Outro aspecto que me impressionou foi a forma como o filme aborda a ideia de “aposentadoria” e o que isso significa para um assassino. Duncan está prestes a se aposentar, mas seu passado não o deixa em paz. É uma reflexão interessante sobre como as escolhas que fazemos na vida podem ter consequências inesperadas, e como é difícil escapar do que somos.

Agora, eu sei que algumas pessoas podem ter se sentido um pouco confusas com o filme, como se ele não soubesse ao certo o que queria ser. E, sim, é verdade que Polar pode ser um pouco desigual em alguns momentos. No entanto, acho que essa é também a sua força. O filme não tenta se encaixar em um molde pré-fabricado; em vez disso, ele se permite ser estranho e imperfeito, como a vida real.

Em resumo, Polar é um filme que me surpreendeu e me fez pensar.

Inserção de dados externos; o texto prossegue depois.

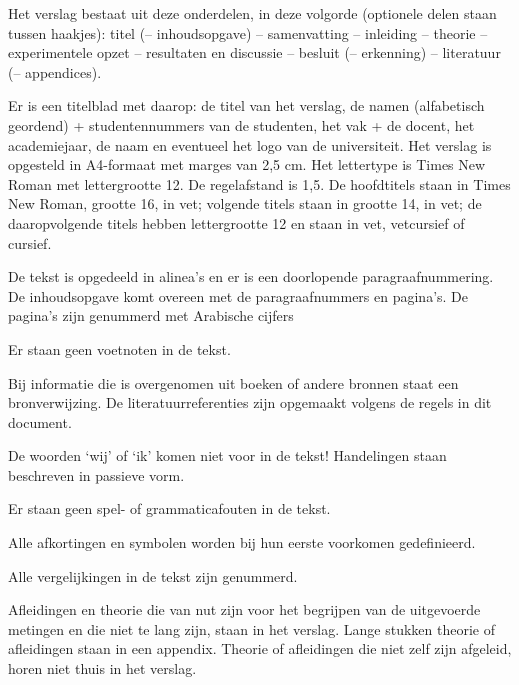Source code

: 
\begin{checklist}
    \checkeditem
        Het verslag bestaat uit deze onderdelen, in deze volgorde (optionele delen staan tussen haakjes): titel (– inhoudsopgave) – samenvatting – inleiding – theorie – experimentele opzet – resultaten en discussie – besluit (– erkenning) – literatuur (– appendices).
    \item
        Er is een titelblad met daarop: de titel van het verslag, de namen (alfabetisch geordend) + studentennummers van de studenten, het vak + de docent, het academiejaar, de naam en eventueel het logo van de universiteit.
    \checkeditem
        Het verslag is opgesteld in A4-formaat met marges van 2,5 cm. Het lettertype is Times New Roman met lettergrootte 12. De regelafstand is 1,5.
    \checkeditem
        De hoofdtitels staan in Times New Roman, grootte 16, in vet; volgende titels staan in grootte 14, in vet; de daaropvolgende titels hebben lettergrootte 12 en staan in vet, vetcursief of cursief.
    \item
        De tekst is opgedeeld in alinea’s en er is een doorlopende paragraafnummering.
    \checkeditem
        De inhoudsopgave komt overeen met de paragraafnummers en pagina’s.
    \checkeditem
        De pagina’s zijn genummerd met Arabische cijfers
    \item
        Er staan geen voetnoten in de tekst.
    \item
        Bij informatie die is overgenomen uit boeken of andere bronnen staat een bronverwijzing. De literatuurreferenties zijn opgemaakt volgens de regels in dit document.
    \item
        De woorden ‘wij’ of ‘ik’ komen niet voor in de tekst! Handelingen staan beschreven in passieve vorm.
    \item
        Er staan geen spel- of grammaticafouten in de tekst.
    \item
        Alle afkortingen en symbolen worden bij hun eerste voorkomen gedefinieerd.
    \item
        Alle vergelijkingen in de tekst zijn genummerd.
    \item
        Afleidingen en theorie die van nut zijn voor het begrijpen van de uitgevoerde metingen en die niet te lang zijn, staan in het verslag. Lange stukken theorie of afleidingen staan in een appendix. Theorie of afleidingen die niet zelf zijn afgeleid, horen niet thuis in het verslag.

\end{checklist}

É uma obra complexa, cheia de contradições e nuances, que não se deixa resumir facilmente. Se você gosta de filmes que desafiam as convenções e fazem você questionar o que está vendo, então Polar é definitivamente um filme para você. E, mesmo que você não seja um fã de ação ou crime, acho que ainda há muito a se apreciar aqui. Então, se você tem a chance de assistir, não hesite. Você pode se surpreender com o que encontra.